═══ SOURCE INFORMATION

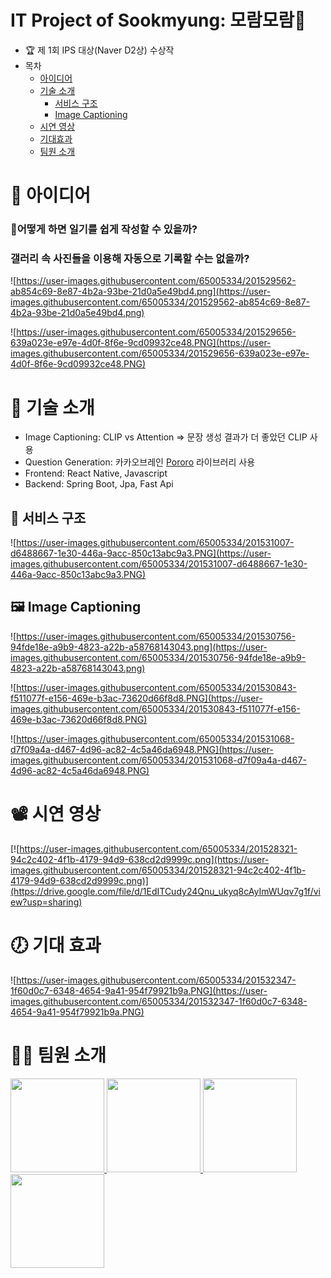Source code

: # IT Project of Sookmyung: 모람모람📒

- 🏆 제 1회 IPS 대상(Naver D2상) 수상작
- 목차
    - [아이디어](#🌟-아이디어)
    - [기술 소개](#🦾-기술-소개)
        - [서비스 구조](#📜-서비스-구조)
        - [Image Captioning](#🖼️-image-captioning)
    - [시연 영상](#📽️-시연-영상)
    - [기대효과](#🕖-기대-효과)
    - [팀원 소개](#🙋‍♀️-팀원-소개)


# 🌟 아이디어

### 🤔어떻게 하면 일기를 쉽게 작성할 수 있을까?

### 갤러리 속 사진들을 이용해 자동으로 기록할 수는 없을까?

![https://user-images.githubusercontent.com/65005334/201529562-ab854c69-8e87-4b2a-93be-21d0a5e49bd4.png](https://user-images.githubusercontent.com/65005334/201529562-ab854c69-8e87-4b2a-93be-21d0a5e49bd4.png)

![https://user-images.githubusercontent.com/65005334/201529656-639a023e-e97e-4d0f-8f6e-9cd09932ce48.PNG](https://user-images.githubusercontent.com/65005334/201529656-639a023e-e97e-4d0f-8f6e-9cd09932ce48.PNG)

# 🦾 기술 소개

- Image Captioning: CLIP vs Attention => 문장 생성 결과가 더 좋았던 CLIP 사용
- Question Generation: 카카오브레인 [Pororo](https://github.com/kakaobrain/pororo) 라이브러리 사용
- Frontend: React Native, Javascript
- Backend: Spring Boot, Jpa, Fast Api

## 📜 서비스 구조

![https://user-images.githubusercontent.com/65005334/201531007-d6488667-1e30-446a-9acc-850c13abc9a3.PNG](https://user-images.githubusercontent.com/65005334/201531007-d6488667-1e30-446a-9acc-850c13abc9a3.PNG)


## 🖼️ Image Captioning

![https://user-images.githubusercontent.com/65005334/201530756-94fde18e-a9b9-4823-a22b-a58768143043.png](https://user-images.githubusercontent.com/65005334/201530756-94fde18e-a9b9-4823-a22b-a58768143043.png)

![https://user-images.githubusercontent.com/65005334/201530843-f511077f-e156-469e-b3ac-73620d66f8d8.PNG](https://user-images.githubusercontent.com/65005334/201530843-f511077f-e156-469e-b3ac-73620d66f8d8.PNG)

![https://user-images.githubusercontent.com/65005334/201531068-d7f09a4a-d467-4d96-ac82-4c5a46da6948.PNG](https://user-images.githubusercontent.com/65005334/201531068-d7f09a4a-d467-4d96-ac82-4c5a46da6948.PNG)


# 📽️ 시연 영상

[![https://user-images.githubusercontent.com/65005334/201528321-94c2c402-4f1b-4179-94d9-638cd2d9999c.png](https://user-images.githubusercontent.com/65005334/201528321-94c2c402-4f1b-4179-94d9-638cd2d9999c.png)](https://drive.google.com/file/d/1EdITCudy24Qnu_ukyq8cAyImWUqv7g1f/view?usp=sharing)


# 🕖 기대 효과

![https://user-images.githubusercontent.com/65005334/201532347-1f60d0c7-6348-4654-9a41-954f79921b9a.PNG](https://user-images.githubusercontent.com/65005334/201532347-1f60d0c7-6348-4654-9a41-954f79921b9a.PNG)


# 🙋‍♀️ 팀원 소개

<a href="https://github.com/hyeju1123">
<img src="https://avatars.githubusercontent.com/u/65005334?v=4"  width="150"  height="150">
</a>
<a href="https://github.com/ZUITOPIA">
<img src="https://avatars.githubusercontent.com/u/70759627?v=4"  width="150"  height="150">
</a>
<a href="https://github.com/happine2s">
<img src="https://avatars.githubusercontent.com/u/102134838?v=4"  width="150"  height="150">
</a>
<a href="https://github.com/jiw3026">
<img src="https://avatars.githubusercontent.com/u/78774901?v=4"  width="150"  height="150">
</a>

══════

▶ **AIM OF THE TASK**
If a record holds a picture, drop the picture and return the rest of it exactly.

▶ **TASK RESPONSE**
Source code

: # IT Project of Sookmyung: 모람모람📒

- 🏆 제 1회 IPS 대상(Naver D2상) 수상작
- 목차
    - [아이디어](#🌟-아이디어)
    - [기술 소개](#🦾-기술-소개)
        - [서비스 구조](#📜-서비스-구조)
        - [Image Captioning](#🖼️-image-captioning)
    - [시연 영상](#📽️-시연-영상)
    - [기대효과](#🕖-기대-효과)
    - [팀원 소개](#🙋‍♀️-팀원-소개)


# 🌟 아이디어

### 🤔어떻게 하면 일기를 쉽게 작성할 수 있을까?

### 갤러리 속 사진들을 이용해 자동으로 기록할 수는 없을까?

![https://user-images.githubusercontent.com/65005334/201529562-ab854c69-8e87-4b2a-93be-21d0a5e49bd4.png](https://user-images.githubusercontent.com/65005334/201529562-ab854c69-8e87-4b2a-93be-21d0a5e49bd4.png)

![https://user-images.githubusercontent.com/65005334/201529656-639a023e-e97e-4d0f-8f6e-9cd09932ce48.PNG](https://user-images.githubusercontent.com/65005334/201529656-639a023e-e97e-4d0f-8f6e-9cd09932ce48.PNG)

# 🦾 기술 소개

- Image Captioning: CLIP vs Attention => 문장 생성 결과가 더 좋았던 CLIP 사용
- Question Generation: 카카오브레인 [Pororo](https://github.com/kakaobrain/pororo) 라이브러리 사용
- Frontend: React Native, Javascript
- Backend: Spring Boot, Jpa, Fast Api

## 📜 서비스 구조

![https://user-images.githubusercontent.com/65005334/201531007-d6488667-1e30-446a-9acc-850c13abc9a3.PNG](https://user-images.githubusercontent.com/65005334/201531007-d6488667-1e30-446a-9acc-850c13abc9a3.PNG)


## 🖼️ Image Captioning

![https://user-images.githubusercontent.com/65005334/201530756-94fde18e-a9b9-4823-a22b-a58768143043.png](https://user-images.githubusercontent.com/65005334/201530756-94fde18e-a9b9-4823-a22b-a58768143043.png)

![https://user-images.githubusercontent.com/65005334/201530843-f511077f-e156-469e-b3ac-73620d66f8d8.PNG](https://user-images.githubusercontent.com/65005334/201530843-f511077f-e156-469e-b3ac-73620d66f8d8.PNG)

![https://user-images.githubusercontent.com/65005334/201531068-d7f09a4a-d467-4d96-ac82-4c5a46da6948.PNG](https://user-images.githubusercontent.com/65005334/201531068-d7f09a4a-d467-4d96-ac82-4c5a46da6948.PNG)


# 📽️ 시연 영상

[![https://user-images.githubusercontent.com/65005334/201528321-94c2c402-4f1b-4179-94d9-638cd2d9999c.png](https://user-images.githubusercontent.com/65005334/201528321-94c2c402-4f1b-4179-94d9-638cd2d9999c.png)](https://drive.google.com/file/d/1EdITCudy24Qnu_ukyq8cAyImWUqv7g1f/view?usp=sharing)


# 🕖 기대 효과

![https://user-images.githubusercontent.com/65005334/201532347-1f60d0c7-6348-4654-9a41-954f79921b9a.PNG](https://user-images.githubusercontent.com/65005334/201532347-1f60d0c7-6348-4654-9a41-954f79921b9a.PNG)


# 🙋‍♀️ 팀원 소개

<a href="https://github.com/hyeju1123">
<img src="https://avatars.githubusercontent.com/u/65005334?v=4"  width="150"  height="150">
</a>
<a href="https://github.com/ZUITOPIA">
<img src="https://avatars.githubusercontent.com/u/70759627?v=4"  width="150"  height="150">
</a>
<a href="https://github.com/happine2s">
<img src="https://avatars.githubusercontent.com/u/102134838?v=4"  width="150"  height="150">
</a>
<a href="https://github.com/jiw3026">
<img src="https://avatars.githubusercontent.com/u/78774901?v=4"  width="150"  height="150">
</a>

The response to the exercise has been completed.